[Web-SIG] Entry points and import maps (was Re: Scarecrow deployment config

Sun Jul 24 21:12:02 CEST 2005

Phillip J. Eby wrote:
>> It goes in the .egg-info directory.  This way elsewhere you can say:
>>
>>    application = SomeApplication[feature1]
> 
> 
> I like this a lot, although for a different purpose than the format 
> Chris and I were talking about.  

Yes, this proposal really just simplifies a part of that application 
deployment configuration, it doesn't replace it.  Though it might make 
other standardization less important.

> I see this fitting into that format as 
> maybe:
> 
>    [feature1 from SomeApplication]
>    # configuration here
> 
> 
>> And it's quite unambiguous.  Note that there is *no* "configuration" in
>> the egg-info file, because you can't put any configuration related to a
>> deployment in an .egg-info directory, because it's not specific to any
>> deployment.  Obviously we still need a way to get configuration in
>> there, but lets say that's a different matter.
> 
> 
> Easily fixed via what I've been thinking of as the "deployment 
> descriptor"; I would call your proposal here the "import map".  
> Basically, an import map describes a mapping from some sort of feature 
> name to qualified names in the code.

Yes, it really just gives you a shorthand for the factory configuration 
variable.

> I have an extension that I would make, though.  Instead of using 
> sections for features, I would use name/value pairs inside of sections 
> named for the kind of import map.  E.g.:
> 
>     [wsgi.app_factories]
>     feature1 = somemodule:somefunction
>     feature2 = another.module:SomeClass
>     ...
> 
>     [mime.parsers]
>     application/atom+xml = something:atom_parser
>     ...

I assume mime.parsers is just a theoretical example of another kind of 
service a package can provide?  But yes, this seems very reasonable, and 
even allows for loosely versioned specs (e.g., wsgi.app_factories02, 
which returns factories with a different interface; or maybe something 
like foo.configuration_schema, an optional entry point that returns the 
configuration schema for an application described elsewhere).
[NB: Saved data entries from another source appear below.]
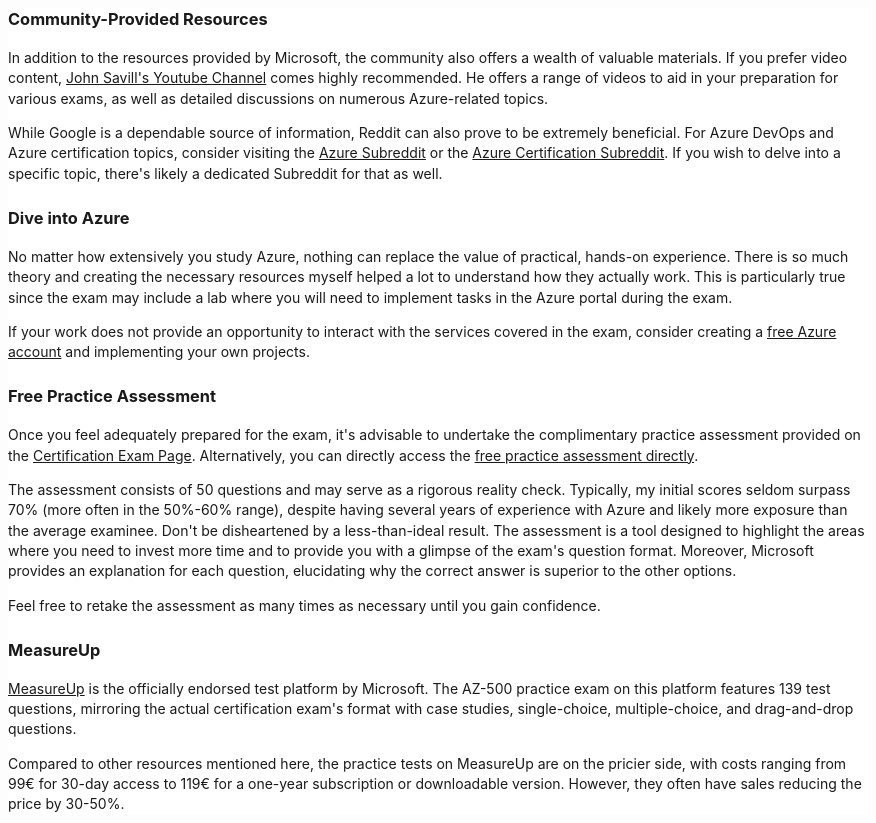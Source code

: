 ### Community-Provided Resources

In addition to the resources provided by Microsoft, the community also offers a wealth of valuable materials. If you prefer video content, <a href="https://www.youtube.com/@NTFAQGuy" target="_blank" rel="noopener noreferrer">John Savill's Youtube Channel</a> comes highly recommended. He offers a range of videos to aid in your preparation for various exams, as well as detailed discussions on numerous Azure-related topics.

While Google is a dependable source of information, Reddit can also prove to be extremely beneficial. For Azure DevOps and Azure certification topics, consider visiting the <a href="https://www.reddit.com/r/AZURE" target="_blank" rel="noopener noreferrer">Azure Subreddit</a> or the <a href="https://www.reddit.com/r/AzureCertification" target="_blank" rel="noopener noreferrer">Azure Certification Subreddit</a>. If you wish to delve into a specific topic, there's likely a dedicated Subreddit for that as well.

### Dive into Azure

No matter how extensively you study Azure, nothing can replace the value of practical, hands-on experience. There is so much theory and creating the necessary resources myself helped a lot to understand how they actually work. This is particularly true since the exam may include a lab where you will need to implement tasks in the Azure portal during the exam.

If your work does not provide an opportunity to interact with the services covered in the exam, consider creating a <a href="https://azure.microsoft.com/en-ca/free" target="_blank" rel="noopener noreferrer">free Azure account</a> and implementing your own projects.

### Free Practice Assessment

Once you feel adequately prepared for the exam, it's advisable to undertake the complimentary practice assessment provided on the <a href="https://learn.microsoft.com/en-us/credentials/certifications/azure-security-engineer/?practice-assessment-type=certification" target="_blank" rel="noopener noreferrer">Certification Exam Page</a>. Alternatively, you can directly access the <a href="https://learn.microsoft.com/en-us/credentials/certifications/azure-security-engineer/practice/assessment?assessment-type=practice&assessmentId=57&practice-assessment-type=certification" target="_blank" rel="noopener noreferrer">free practice assessment directly</a>.

The assessment consists of 50 questions and may serve as a rigorous reality check. Typically, my initial scores seldom surpass 70% (more often in the 50%-60% range), despite having several years of experience with Azure and likely more exposure than the average examinee. Don't be disheartened by a less-than-ideal result. The assessment is a tool designed to highlight the areas where you need to invest more time and to provide you with a glimpse of the exam's question format. Moreover, Microsoft provides an explanation for each question, elucidating why the correct answer is superior to the other options.

Feel free to retake the assessment as many times as necessary until you gain confidence.

### MeasureUp

<a href="https://www.measureup.com" target="_blank" rel="noopener noreferrer">MeasureUp</a> is the officially endorsed test platform by Microsoft. The AZ-500 practice exam on this platform features 139 test questions, mirroring the actual certification exam's format with case studies, single-choice, multiple-choice, and drag-and-drop questions.

Compared to other resources mentioned here, the practice tests on MeasureUp are on the pricier side, with costs ranging from 99€ for 30-day access to 119€ for a one-year subscription or downloadable version. However, they often have sales reducing the price by 30-50%.
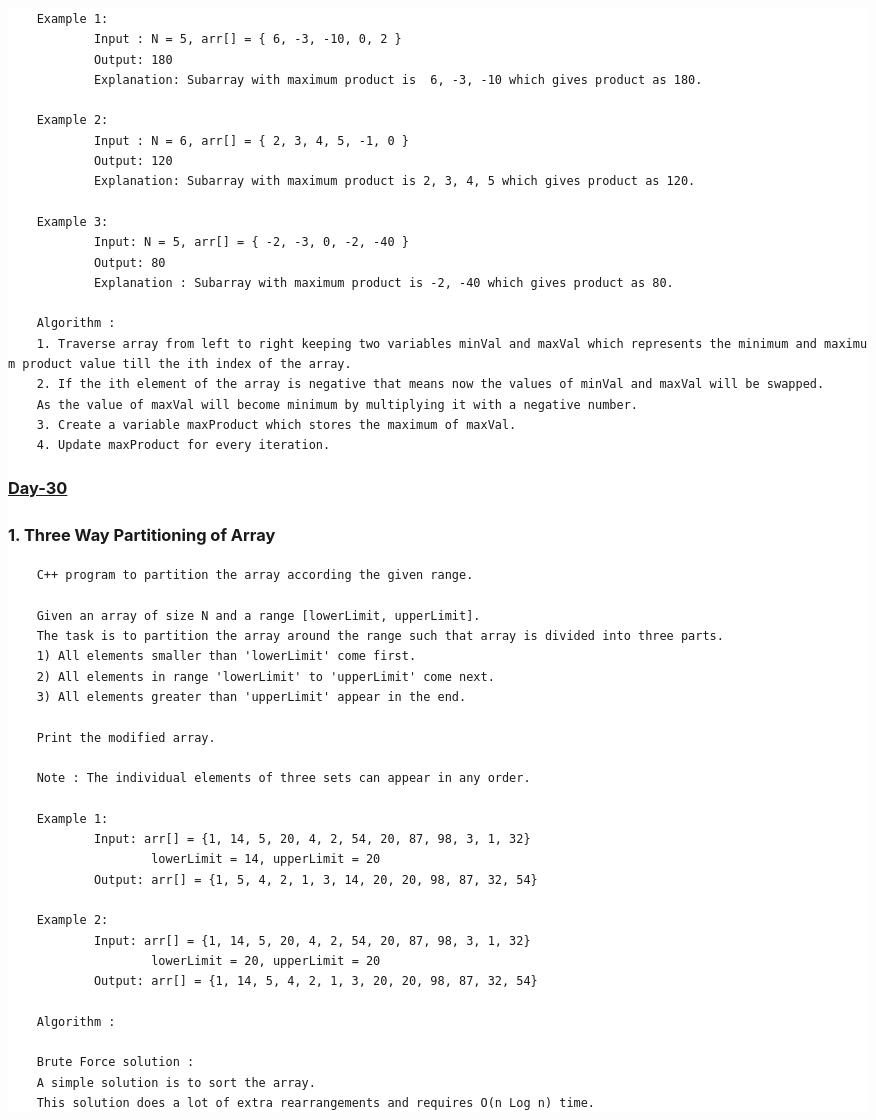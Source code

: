         Example 1:
                Input : N = 5, arr[] = { 6, -3, -10, 0, 2 }
                Output: 180
                Explanation: Subarray with maximum product is  6, -3, -10 which gives product as 180.

        Example 2:
                Input : N = 6, arr[] = { 2, 3, 4, 5, -1, 0 }
                Output: 120
                Explanation: Subarray with maximum product is 2, 3, 4, 5 which gives product as 120.

        Example 3:
                Input: N = 5, arr[] = { -2, -3, 0, -2, -40 }
                Output: 80 
                Explanation : Subarray with maximum product is -2, -40 which gives product as 80.

        Algorithm :
        1. Traverse array from left to right keeping two variables minVal and maxVal which represents the minimum and maximum product value till the ith index of the array.
        2. If the ith element of the array is negative that means now the values of minVal and maxVal will be swapped. 
        As the value of maxVal will become minimum by multiplying it with a negative number.
        3. Create a variable maxProduct which stores the maximum of maxVal.
        4. Update maxProduct for every iteration.

### [Day-30](https://github.com/vaishnavi-konda/100-days-of-code/tree/main/Arrays/Day-30)
### 1. Three Way Partitioning of Array

        C++ program to partition the array according the given range.

        Given an array of size N and a range [lowerLimit, upperLimit]. 
        The task is to partition the array around the range such that array is divided into three parts.
        1) All elements smaller than 'lowerLimit' come first.
        2) All elements in range 'lowerLimit' to 'upperLimit' come next.
        3) All elements greater than 'upperLimit' appear in the end.

        Print the modified array.

        Note : The individual elements of three sets can appear in any order. 

        Example 1:
                Input: arr[] = {1, 14, 5, 20, 4, 2, 54, 20, 87, 98, 3, 1, 32}  
                        lowerLimit = 14, upperLimit = 20
                Output: arr[] = {1, 5, 4, 2, 1, 3, 14, 20, 20, 98, 87, 32, 54}

        Example 2:
                Input: arr[] = {1, 14, 5, 20, 4, 2, 54, 20, 87, 98, 3, 1, 32}  
                        lowerLimit = 20, upperLimit = 20       
                Output: arr[] = {1, 14, 5, 4, 2, 1, 3, 20, 20, 98, 87, 32, 54} 

        Algorithm : 

        Brute Force solution : 
        A simple solution is to sort the array. 
        This solution does a lot of extra rearrangements and requires O(n Log n) time.
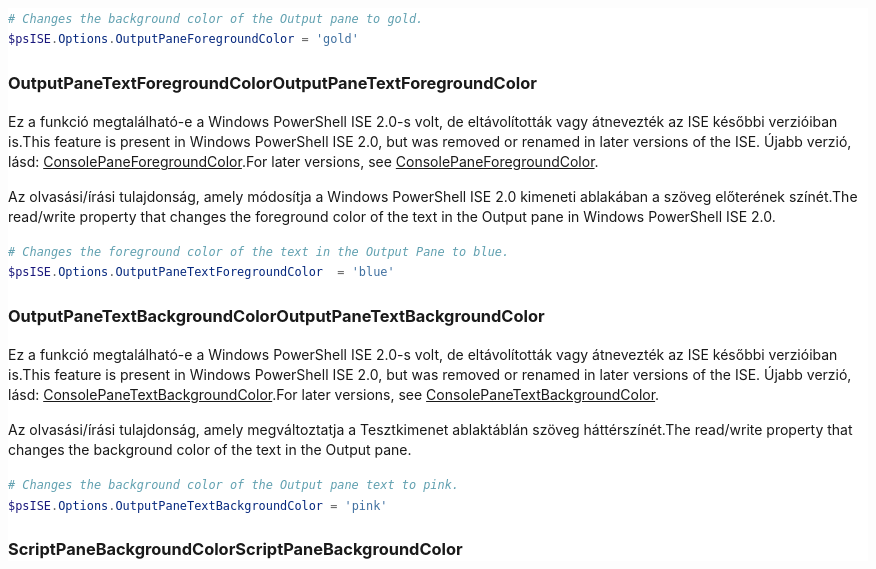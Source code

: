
 ```powershell
# Changes the background color of the Output pane to gold.
$psISE.Options.OutputPaneForegroundColor = 'gold'
```

### <a name="outputpanetextforegroundcolor"></a><span data-ttu-id="4e20e-196">OutputPaneTextForegroundColor</span><span class="sxs-lookup"><span data-stu-id="4e20e-196">OutputPaneTextForegroundColor</span></span>

<span data-ttu-id="4e20e-197">Ez a funkció megtalálható-e a Windows PowerShell ISE 2.0-s volt, de eltávolították vagy átnevezték az ISE későbbi verzióiban is.</span><span class="sxs-lookup"><span data-stu-id="4e20e-197">This feature is present in Windows PowerShell ISE 2.0, but was removed or renamed in later versions of the ISE.</span></span>  <span data-ttu-id="4e20e-198">Újabb verzió, lásd: [ConsolePaneForegroundColor](#consolepaneforegroundcolor).</span><span class="sxs-lookup"><span data-stu-id="4e20e-198">For later versions, see [ConsolePaneForegroundColor](#consolepaneforegroundcolor).</span></span>

<span data-ttu-id="4e20e-199">Az olvasási/írási tulajdonság, amely módosítja a Windows PowerShell ISE 2.0 kimeneti ablakában a szöveg előterének színét.</span><span class="sxs-lookup"><span data-stu-id="4e20e-199">The read/write property that changes the foreground color of the text in the Output pane in Windows PowerShell ISE 2.0.</span></span>

```powershell
# Changes the foreground color of the text in the Output Pane to blue.
$psISE.Options.OutputPaneTextForegroundColor  = 'blue'
```

### <a name="outputpanetextbackgroundcolor"></a><span data-ttu-id="4e20e-200">OutputPaneTextBackgroundColor</span><span class="sxs-lookup"><span data-stu-id="4e20e-200">OutputPaneTextBackgroundColor</span></span>

<span data-ttu-id="4e20e-201">Ez a funkció megtalálható-e a Windows PowerShell ISE 2.0-s volt, de eltávolították vagy átnevezték az ISE későbbi verzióiban is.</span><span class="sxs-lookup"><span data-stu-id="4e20e-201">This feature is present in Windows PowerShell ISE 2.0, but was removed or renamed in later versions of the ISE.</span></span>  <span data-ttu-id="4e20e-202">Újabb verzió, lásd: [ConsolePaneTextBackgroundColor](#consolepanetextbackgroundcolor).</span><span class="sxs-lookup"><span data-stu-id="4e20e-202">For later versions, see [ConsolePaneTextBackgroundColor](#consolepanetextbackgroundcolor).</span></span>

<span data-ttu-id="4e20e-203">Az olvasási/írási tulajdonság, amely megváltoztatja a Tesztkimenet ablaktáblán szöveg háttérszínét.</span><span class="sxs-lookup"><span data-stu-id="4e20e-203">The read/write property that changes the background color of the text in the Output pane.</span></span>

```powershell
# Changes the background color of the Output pane text to pink.
$psISE.Options.OutputPaneTextBackgroundColor = 'pink'
```

### <a name="scriptpanebackgroundcolor"></a><span data-ttu-id="4e20e-204">ScriptPaneBackgroundColor</span><span class="sxs-lookup"><span data-stu-id="4e20e-204">ScriptPaneBackgroundColor</span></span>
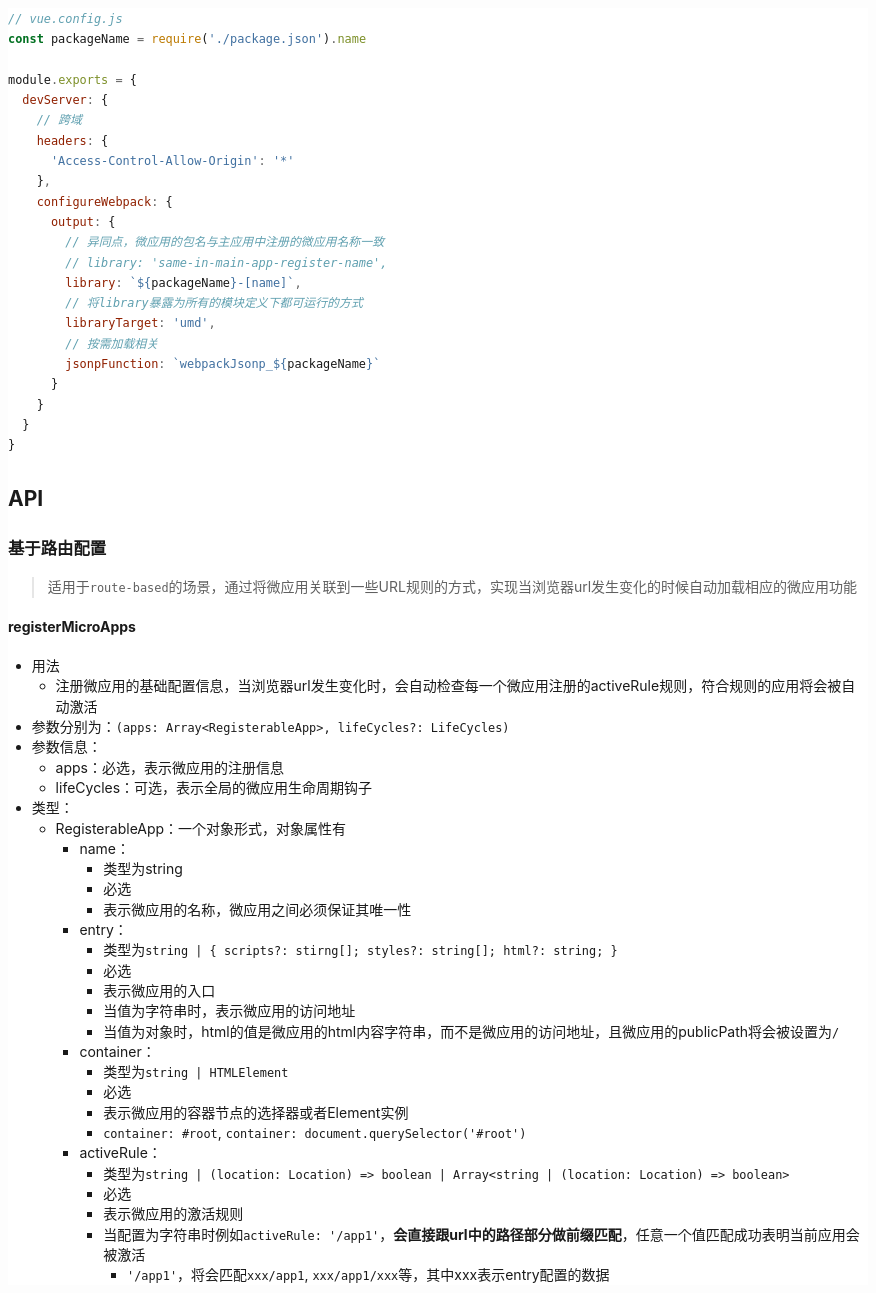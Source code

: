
 ```javascript
// vue.config.js
const packageName = require('./package.json').name

module.exports = {
  devServer: {
    // 跨域
    headers: {
      'Access-Control-Allow-Origin': '*'
    },
    configureWebpack: {
      output: {
        // 异同点，微应用的包名与主应用中注册的微应用名称一致
        // library: 'same-in-main-app-register-name',
        library: `${packageName}-[name]`,
        // 将library暴露为所有的模块定义下都可运行的方式
        libraryTarget: 'umd',
        // 按需加载相关
        jsonpFunction: `webpackJsonp_${packageName}`
      }
    }
  }
}
```




## API

### 基于路由配置

> 适用于`route-based`的场景，通过将微应用关联到一些URL规则的方式，实现当浏览器url发生变化的时候自动加载相应的微应用功能

#### registerMicroApps

- 用法
  - 注册微应用的基础配置信息，当浏览器url发生变化时，会自动检查每一个微应用注册的activeRule规则，符合规则的应用将会被自动激活
- 参数分别为：`(apps: Array<RegisterableApp>, lifeCycles?: LifeCycles)`
- 参数信息：
  - apps：必选，表示微应用的注册信息
  - lifeCycles：可选，表示全局的微应用生命周期钩子
- 类型：
  - RegisterableApp：一个对象形式，对象属性有
    - name：
      - 类型为string
      - 必选
      - 表示微应用的名称，微应用之间必须保证其唯一性
    - entry：
      - 类型为`string | { scripts?: stirng[]; styles?: string[]; html?: string; }`
      - 必选
      - 表示微应用的入口
      - 当值为字符串时，表示微应用的访问地址
      - 当值为对象时，html的值是微应用的html内容字符串，而不是微应用的访问地址，且微应用的publicPath将会被设置为`/`
    - container：
      - 类型为`string | HTMLElement`
      - 必选
      - 表示微应用的容器节点的选择器或者Element实例
      - `container: #root`, `container: document.querySelector('#root')`
    - activeRule：
      - 类型为`string | (location: Location) => boolean | Array<string | (location: Location) => boolean>`
      - 必选
      - 表示微应用的激活规则
      - 当配置为字符串时例如`activeRule: '/app1'`，**会直接跟url中的路径部分做前缀匹配**，任意一个值匹配成功表明当前应用会被激活
        - `'/app1'`，将会匹配`xxx/app1`, `xxx/app1/xxx`等，其中xxx表示entry配置的数据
This kind of addresses the issue where the module structure of a package 
becomes an often unintentional part of its external interface.  It feels 
a little crude in that respect... but maybe not.  Is it worse to do:

   from package.module import name

or:

   name = require('Package').load_entry_point('service_type', 'name')

OK, well clearly the second is worse ;)  But if that turned into a 
single function call:

   name = load_service('Package', 'service_type', 'name')

It's not that bad.  Maybe even:

   name = services['Package:service_type:name']

Though service_type feels extraneous to me.  I see the benefit of being 
explicit about what the factory provides, but I don't see the benefit of 
separating namespaces; the name should be unambiguous.  Well... unless 
you used the same name to group related services, like the configuration 
schema and the application factory itself.  So maybe I retract that 
criticism.

> In addition to specifying the entry point, each entry in the import map 
> could optionally list the "extras" that are required if that entry point 
> is used.
> It could also issue a 'require()' for the corresponding feature if it 
> has any additional requirements listed in the extras_require dictionary.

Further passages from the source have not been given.